Ehe es losgeht, zieht Beckstein zum Klang des unvermeidlichen bayerischen Defiliermarschs in den Paulaner-Festsaal ein, verfolgt von einen Großaufgebot an Kameraleuten und Fotografen. Beinahe unbemerkt gelangt hingegen CSU-Chef Erwin Huber in die heiligen Hallen: Er ist plötzlich da, so als wäre er gerade aus dem Boden gewachsen. Wie man einen glamourösen Auftritt hinlegt, könnte Huber von seiner Generalsekretärin Christine Haderthauer lernen. Die flotte Lady besteigt gleich mal die Bühne und posiert dort für die Fotografen als, wie Huber vermutlich sagen würde, Upper-Bavarian-Glamour-Girl.

Wenig später, Brauerei-Geschäftsführer Andreas Steinfatt hatte seine Begrüßung soeben ohne größere sprachliche Unfälle hinter sich gebracht, eilt Michael Lerchenberg alias Bruder Barnabas mit einer Ratsche in der Hand durch die Reihen. Von der Kanzel herab, die als überdimensionaler Maßkrug gestaltet ist, beginnt er seine Bußpredigt im Stil des scharfzüngigen florentinischen Dominikaners Savonarola.

Eines seiner ersten Opfer ist der arme Münchner OB-Kandidat Josef Schmid (CSU), den er auffordert, sich zu erheben, damit die Leute später wissen, wer das einmal gewesen ist. Leider verliert sich der Bußprediger immer wieder im öden Feld zwischen sozialdemokratischem Betroffenheits-Kabarett ("Man kann net wegen jedem Euro mehr für einen Hartz-IV-Empfänger, der sein Heizöl nimmer zahlen kann, einen Eiertanz aufführen, aber sich selbst die Taschen vollstopfen!") und derben Sottisen ("Unsere schwäbische Sicherheitswanze und Überwachungsfetischistin Beate Merk").

Weniger wäre mehr gewesen

Zu selten sind subtile Pointen wie die Sonderdurchsage der Bochumer Staatsanwaltschaft: Die Besitzer gewisser Liechtensteiner Konten mögen doch bitte dringend in ihrem Büro anrufen. Insgesamt eine passable Vorstellung, die noch steigerungsfähig ist.

In puncto Singspiel muss man sich allmählich Sorgen machen. Seit zwei, drei Jahren sinkt das einst hohe Niveau des Parodie-Spektakels. An den Schauspielern liegt das nicht.

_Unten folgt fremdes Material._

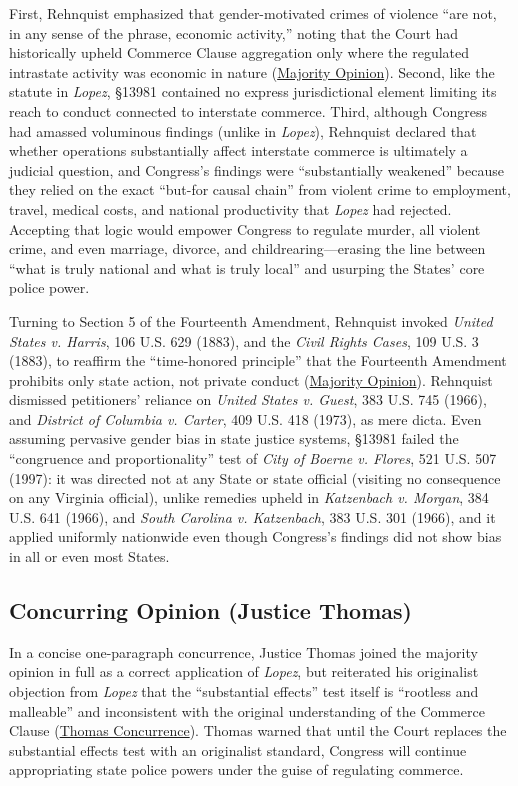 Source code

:\documentclass[12pt]{article}
\begin{document}
First, Rehnquist emphasized that gender-motivated crimes of violence ``are not, in any sense of the phrase, economic activity,'' noting that the Court had historically upheld Commerce Clause aggregation only where the regulated intrastate activity was economic in nature (\href{https://www.law.cornell.edu/supct/html/99-5.ZO.html}{Majority Opinion}). Second, like the statute in \textit{Lopez}, \S 13981 contained no express jurisdictional element limiting its reach to conduct connected to interstate commerce. Third, although Congress had amassed voluminous findings (unlike in \textit{Lopez}), Rehnquist declared that whether operations substantially affect interstate commerce is ultimately a judicial question, and Congress's findings were ``substantially weakened'' because they relied on the exact ``but-for causal chain'' from violent crime to employment, travel, medical costs, and national productivity that \textit{Lopez} had rejected. Accepting that logic would empower Congress to regulate murder, all violent crime, and even marriage, divorce, and childrearing---erasing the line between ``what is truly national and what is truly local'' and usurping the States' core police power.

Turning to Section 5 of the Fourteenth Amendment, Rehnquist invoked \textit{United States v. Harris}, 106 U.S. 629 (1883), and the \textit{Civil Rights Cases}, 109 U.S. 3 (1883), to reaffirm the ``time-honored principle'' that the Fourteenth Amendment prohibits only state action, not private conduct (\href{https://www.law.cornell.edu/supct/html/99-5.ZO.html}{Majority Opinion}). Rehnquist dismissed petitioners' reliance on \textit{United States v. Guest}, 383 U.S. 745 (1966), and \textit{District of Columbia v. Carter}, 409 U.S. 418 (1973), as mere dicta. Even assuming pervasive gender bias in state justice systems, \S 13981 failed the ``congruence and proportionality'' test of \textit{City of Boerne v. Flores}, 521 U.S. 507 (1997): it was directed not at any State or state official (visiting no consequence on any Virginia official), unlike remedies upheld in \textit{Katzenbach v. Morgan}, 384 U.S. 641 (1966), and \textit{South Carolina v. Katzenbach}, 383 U.S. 301 (1966), and it applied uniformly nationwide even though Congress's findings did not show bias in all or even most States.

\subsection{Concurring Opinion (Justice Thomas)}
In a concise one-paragraph concurrence, Justice Thomas joined the majority opinion in full as a correct application of \textit{Lopez}, but reiterated his originalist objection from \textit{Lopez} that the ``substantial effects'' test itself is ``rootless and malleable'' and inconsistent with the original understanding of the Commerce Clause (\href{https://www.law.cornell.edu/supct/html/99-5.ZC.html}{Thomas Concurrence}). Thomas warned that until the Court replaces the substantial effects test with an originalist standard, Congress will continue appropriating state police powers under the guise of regulating commerce.
\end{document}
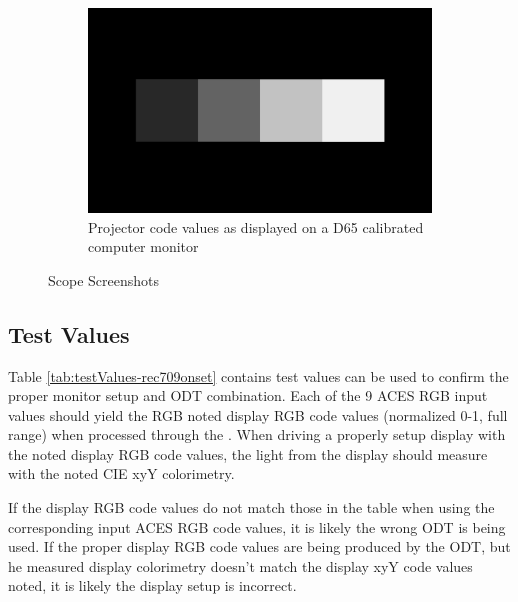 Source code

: \begin{figure}[ht!]
\begin{subfigure}[b]{0.475\textwidth}
            \includegraphics[width=\textwidth]{images/rec709/rec709_image}
            \caption[Projector code values as displayed on a D65 calibrated computer monitor]%
            {{\small Projector code values as displayed on a D65 calibrated computer monitor}}    
            \label{fig:cv-rec709onset}
        \end{subfigure}
        \caption[]
        {\small \texttt{} Scope Screenshots} 
        \label{fig:screenshots-rec709onset}
    \end{figure}

\subsection{Test Values}
\label{subsec:testValues-rec709onset}

Table \ref{tab:testValues-rec709onset} contains test values can be used to confirm the proper monitor setup and ODT combination.  Each of the 9 ACES RGB input values should yield the RGB noted display RGB code values (normalized 0-1, full range) when processed through the \texttt{}. When driving a properly setup display with the noted display RGB code values, the light from the display should measure with the noted CIE xyY colorimetry.  

If the display RGB code values do not match those in the table when using the corresponding input ACES RGB code values, it is likely the wrong ODT is being used.  If the proper display RGB code values are being produced by the ODT, but he measured display colorimetry doesn't match the display xyY code values noted, it is likely the display setup is incorrect.

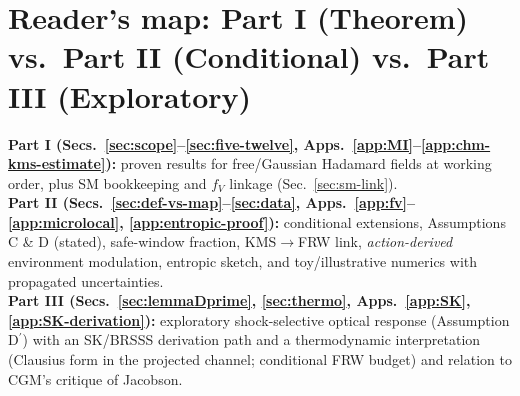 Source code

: \documentclass[aps,prd,onecolumn,superscriptaddress,nofootinbib]{revtex4-2}
\def\alpha{alpha}%
\def\alpha_M{alphaM}%
\begin{document}
\begin{abstract}
\smallskip
\textbf{Part III (Exploratory).} (i) An \emph{optional}, shock-selective \emph{optical} channel (Assumption D\(^{\prime}\)) reduces \(\Sigma\) only in high-shear shocked gas to address Bullet-type lensing offsets while preserving FRW distances. We retain a simple local saturating law in the text, and now provide a \emph{principled derivation path} from Schwinger–Keldysh (SK) hydrodynamics that makes \(\alpha_{\rm opt}\) a calculable function of ICM transport coefficients (App.~\ref{app:SK}; App.~\ref{app:SK-derivation}). (ii) A compact thermodynamic interpretation of the projected modular response: a Clausius-like identity holds at working order in the MI/moment-kill channel, and the FRW budget may be viewed as a \emph{coarse-grained} Clausius normalization \emph{conditional} on our KMS\(\to\)FRW hypotheses. We clarify the relation to the Casini–Galante–Myers critique of Jacobson.
\end{abstract}

\maketitle

\section*{Reader’s map: Part I (Theorem) vs.\ Part II (Conditional) vs.\ Part III (Exploratory)}
\noindent \textbf{Part I (Secs.~\ref{sec:scope}–\ref{sec:five-twelve}, Apps.~\ref{app:MI}–\ref{app:chm-kms-estimate}):} proven results for free/Gaussian Hadamard fields at working order, plus SM bookkeeping and \(f_V\) linkage (Sec.~\ref{sec:sm-link}).\\
\textbf{Part II (Secs.~\ref{sec:def-vs-map}–\ref{sec:data}, Apps.~\ref{app:fv}–\ref{app:microlocal}, \ref{app:entropic-proof}):} conditional extensions, Assumptions C \& D (stated), safe-window fraction, KMS\(\to\)FRW link, \emph{action-derived} environment modulation, entropic sketch, and toy/illustrative numerics with propagated uncertainties.\\
\textbf{Part III (Secs.~\ref{sec:lemmaDprime}, \ref{sec:thermo}, Apps.~\ref{app:SK}, \ref{app:SK-derivation}):} exploratory shock-selective optical response (Assumption D\(^{\prime}\)) with an SK/BRSSS derivation path and a thermodynamic interpretation (Clausius form in the projected channel; conditional FRW budget) and relation to CGM’s critique of Jacobson.
\end{document}
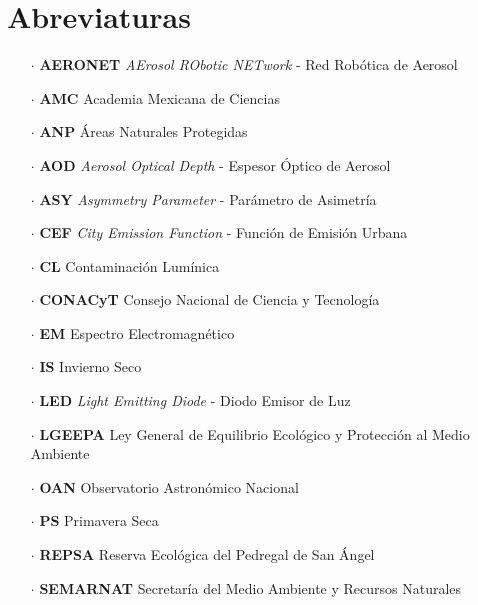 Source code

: \chapter{Abreviaturas}

\begin{itemize}

\item[$\cdot$] \textbf{AERONET} \textit{AErosol RObotic NETwork} - Red Robótica de Aerosol

\item[$\cdot$] \textbf{AMC} Academia Mexicana de Ciencias

\item[$\cdot$] \textbf{ANP} Áreas Naturales Protegidas

\item[$\cdot$] \textbf{AOD} \textit{Aerosol Optical Depth} - Espesor Óptico de Aerosol

\item[$\cdot$] \textbf{ASY} \textit{Asymmetry Parameter} - Parámetro de Asimetría

\item[$\cdot$] \textbf{CEF} \textit{City Emission Function} - Función de Emisión Urbana

\item[$\cdot$] \textbf{CL} Contaminación Lumínica

\item[$\cdot$] \textbf{CONACyT} Consejo Nacional de Ciencia y Tecnología

\item[$\cdot$] \textbf{EM} Espectro Electromagnético

\item[$\cdot$] \textbf{IS} Invierno Seco

\item[$\cdot$] \textbf{LED} \textit{Light Emitting Diode} - Diodo Emisor de Luz

\item[$\cdot$] \textbf{LGEEPA} Ley General de Equilibrio Ecológico y Protección al Medio Ambiente

\item[$\cdot$] \textbf{OAN} Observatorio Astronómico Nacional

\item[$\cdot$] \textbf{PS} Primavera Seca

\item[$\cdot$] \textbf{REPSA} Reserva Ecológica del Pedregal de San Ángel

\item[$\cdot$] \textbf{SEMARNAT} Secretaría del Medio Ambiente y Recursos Naturales


\end{itemize}
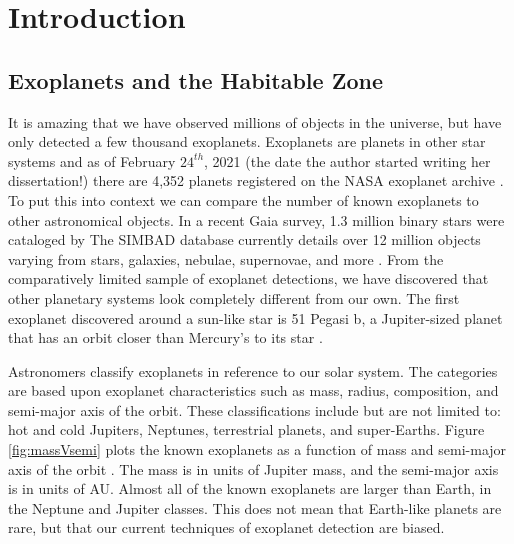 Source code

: \chapter{Introduction}\label{CH1}

 



\section{Exoplanets and the Habitable Zone}

 It is amazing that we have observed millions of objects in the universe, but have only detected a few thousand exoplanets. Exoplanets are planets in other star systems and as of February $24^{th}$, 2021 (the date the author started writing her dissertation!) there are 4,352 planets registered on the NASA exoplanet archive \citep{akeson2013nasa}. To put this into context we can compare the number of known exoplanets to other astronomical objects. In a recent Gaia survey, 1.3 million binary stars were cataloged by \cite{el2101million} The SIMBAD database currently details over 12 million objects varying from stars, galaxies, nebulae, supernovae, and more \citep{wenger2000simbad}. From the comparatively limited sample of exoplanet detections, we have discovered that other planetary systems look completely different from our own. The first exoplanet discovered around a sun-like star is 51 Pegasi b, a Jupiter-sized planet that has an orbit closer than Mercury's to its star \citep{mayor1995jupiter}. 

 Astronomers classify exoplanets in reference to our solar system. The categories are based upon exoplanet characteristics such as mass, radius, composition, and semi-major axis of the orbit. These classifications include but are not limited to: hot and cold Jupiters, Neptunes, terrestrial planets, and super-Earths. Figure \ref{fig:massVsemi} plots the known exoplanets as a function of mass and semi-major axis of the orbit \citep{akeson2013nasa}. The mass is in units of Jupiter mass, and the semi-major axis is in units of AU. Almost all of the known exoplanets are larger than Earth, in the Neptune and Jupiter classes. This does not mean that Earth-like planets are rare, but that our current techniques of exoplanet detection are biased.

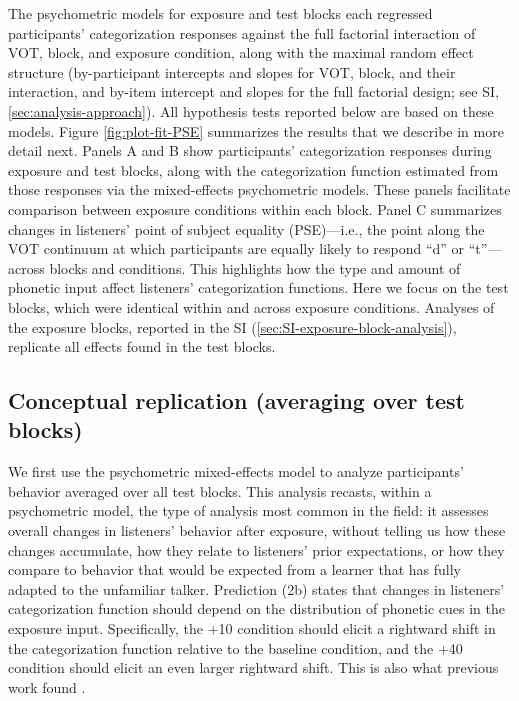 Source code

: \documentclass[
  11pt,
  man,mask,floatsintext]{apa6}
\begin{document}
The psychometric models for exposure and test blocks each regressed participants' categorization responses against the full factorial interaction of VOT, block, and exposure condition, along with the maximal random effect structure (by-participant intercepts and slopes for VOT, block, and their interaction, and by-item intercept and slopes for the full factorial design; see SI, \ref{sec:analysis-approach}). All hypothesis tests reported below are based on these models. Figure \ref{fig:plot-fit-PSE} summarizes the results that we describe in more detail next. Panels A and B show participants' categorization responses during exposure and test blocks, along with the categorization function estimated from those responses via the mixed-effects psychometric models. These panels facilitate comparison between exposure conditions within each block. Panel C summarizes changes in listeners' point of subject equality (PSE)---i.e., the point along the VOT continuum at which participants are equally likely to respond ``d'' or ``t''---across blocks and conditions. This highlights how the type and amount of phonetic input affect listeners' categorization functions. Here we focus on the test blocks, which were identical within and across exposure conditions. Analyses of the exposure blocks, reported in the SI (\ref{sec:SI-exposure-block-analysis}), replicate all effects found in the test blocks.

\subsection{Conceptual replication (averaging over test blocks)}\label{conceptual-replication-averaging-over-test-blocks}

We first use the psychometric mixed-effects model to analyze participants' behavior averaged over all test blocks. This analysis recasts, within a psychometric model, the type of analysis most common in the field: it assesses overall changes in listeners' behavior after exposure, without telling us how these changes accumulate, how they relate to listeners' prior expectations, or how they compare to behavior that would be expected from a learner that has fully adapted to the unfamiliar talker. Prediction (2b) states that changes in listeners' categorization function should depend on the distribution of phonetic cues in the exposure input. Specifically, the +10 condition should elicit a rightward shift in the categorization function relative to the baseline condition, and the +40 condition should elicit an even larger rightward shift. This is also what previous work found \autocite{kleinschmidt-jaeger2016}.
\end{document}
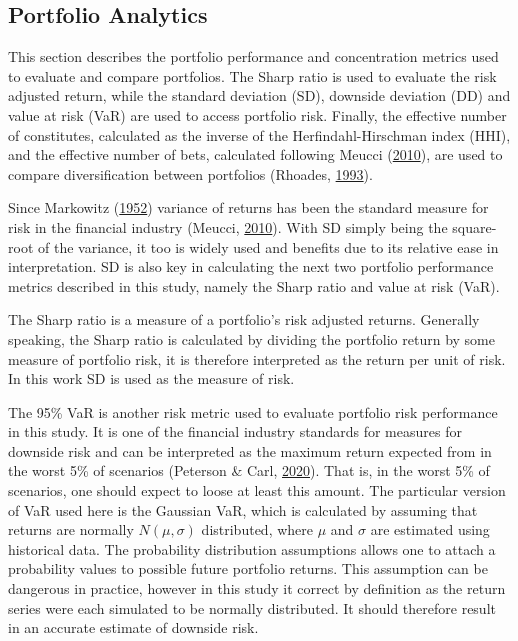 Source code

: \documentclass[11pt,preprint, authoryear]{elsarticle}
\numberwithin{equation}{section}
\numberwithin{figure}{section}
\numberwithin{table}{section}
\begin{document}
\hypertarget{portfolio-analytics}{%
\subsection{\texorpdfstring{Portfolio Analytics
\label{portmet}}{Portfolio Analytics }}\label{portfolio-analytics}}

This section describes the portfolio performance and concentration
metrics used to evaluate and compare portfolios. The Sharp ratio is used
to evaluate the risk adjusted return, while the standard deviation (SD),
downside deviation (DD) and value at risk (VaR) are used to access
portfolio risk. Finally, the effective number of constitutes, calculated
as the inverse of the Herfindahl-Hirschman index (HHI), and the
effective number of bets, calculated following Meucci
(\protect\hyperlink{ref-meucci2010}{2010}), are used to compare
diversification between portfolios (Rhoades,
\protect\hyperlink{ref-rhoades1993}{1993}).

Since Markowitz (\protect\hyperlink{ref-markowitz}{1952}) variance of
returns has been the standard measure for risk in the financial industry
(Meucci, \protect\hyperlink{ref-meucci2010}{2010}). With SD simply being
the square-root of the variance, it too is widely used and benefits due
to its relative ease in interpretation. SD is also key in calculating
the next two portfolio performance metrics described in this study,
namely the Sharp ratio and value at risk (VaR).

The Sharp ratio is a measure of a portfolio's risk adjusted returns.
Generally speaking, the Sharp ratio is calculated by dividing the
portfolio return by some measure of portfolio risk, it is therefore
interpreted as the return per unit of risk. In this work SD is used as
the measure of risk.

The 95\% VaR is another risk metric used to evaluate portfolio risk
performance in this study. It is one of the financial industry standards
for measures for downside risk and can be interpreted as the maximum
return expected from in the worst 5\% of scenarios (Peterson \& Carl,
\protect\hyperlink{ref-PerformanceAnalytics}{2020}). That is, in the
worst 5\% of scenarios, one should expect to loose at least this amount.
The particular version of VaR used here is the Gaussian VaR, which is
calculated by assuming that returns are normally \(N(\mu,\sigma)\)
distributed, where \(\mu\) and \(\sigma\) are estimated using historical
data. The probability distribution assumptions allows one to attach a
probability values to possible future portfolio returns. This assumption
can be dangerous in practice, however in this study it correct by
definition as the return series were each simulated to be normally
distributed. It should therefore result in an accurate estimate of
downside risk.
\end{document}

Andreas Borcherding gibt einen wunderbaren Beckstein, Eva-Maria Höfling ist als Grünen-Chefin Claudia Roth mittlerweile eine der Nockherberg-Attraktionen, und dass Uli Bauer mit Christian Ude längst zu einer einzigen Figur zusammengewachsen ist, weiß die freibiergetränkte Nockherberg-Gemeinde seit Jahren.

Warum man aber den höchst witzigen Norbert Heckner ausgebootet hat und an seiner Statt nun Winfried Frey in der Rolle Erwin Hubers auftritt, ist ein Rätsel. Künstlerische Gründe sind jedenfalls nicht ersichtlich. Insgesamt leidet das Spiel unter oft faden Dialogen, und auch die Songs haben bei weitem nicht den Esprit früherer Jahre.

Ort der Handlung ist die "Tankstelle Nockherberg", die merkwürdigerweise irgendwo in der Wüste liegt. Warum, ist nicht ersichtlich, und die Szene könnte sich genauso gut vor einer Trinkhalle oder sonstwo abspielen. "Na gut, mach ma halt weiter so", sagt der Bühnen-Beckstein am Schluss. Besser nicht, möchte man hinzufügen.